• [ASSIGNED TASK]: Return the data word for word. Pictures are to be omitted.

______

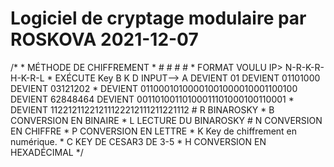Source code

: # Logiciel de cryptage modulaire par ROSKOVA                2021-12-07 #
/* 
             * MÉTHODE DE CHIFFREMENT 
             *                  # #   #     # 
             * FORMAT VOULU IP> N-R-K-R-H-K-R-L
             * EXÉCUTE Key B K D INPUT--> A DEVIENT 01 DEVIENT 01101000 DEVIENT 03121202
             * DEVIENT 01100010100001001000010001100100 DEVIENT 62848464 DEVIENT 00110100110100011101000100110001
             * DEVIENT 11221211221211122212111211221112
             # R BINAROSKY
             * B CONVERSION EN BINAIRE
             * L LECTURE DU BINAROSKY
             # N CONVERSION EN CHIFFRE
             * P CONVERSION EN LETTRE
             * K Key de chiffrement en numérique.
             * C KEY DE CESAR3 DE 3-5 
             * H CONVERSION EN HEXADÉCIMAL
        */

______

• [EXPECTED ANSWER]:
Source code

: # Logiciel de cryptage modulaire par ROSKOVA                2021-12-07 #
/* 
             * MÉTHODE DE CHIFFREMENT 
             *                  # #   #     # 
             * FORMAT VOULU IP> N-R-K-R-H-K-R-L
             * EXÉCUTE Key B K D INPUT--> A DEVIENT 01 DEVIENT 01101000 DEVIENT 03121202
             * DEVIENT 01100010100001001000010001100100 DEVIENT 62848464 DEVIENT 00110100110100011101000100110001
             * DEVIENT 11221211221211122212111211221112
             # R BINAROSKY
             * B CONVERSION EN BINAIRE
             * L LECTURE DU BINAROSKY
             # N CONVERSION EN CHIFFRE
             * P CONVERSION EN LETTRE
             * K Key de chiffrement en numérique.
             * C KEY DE CESAR3 DE 3-5 
             * H CONVERSION EN HEXADÉCIMAL
        */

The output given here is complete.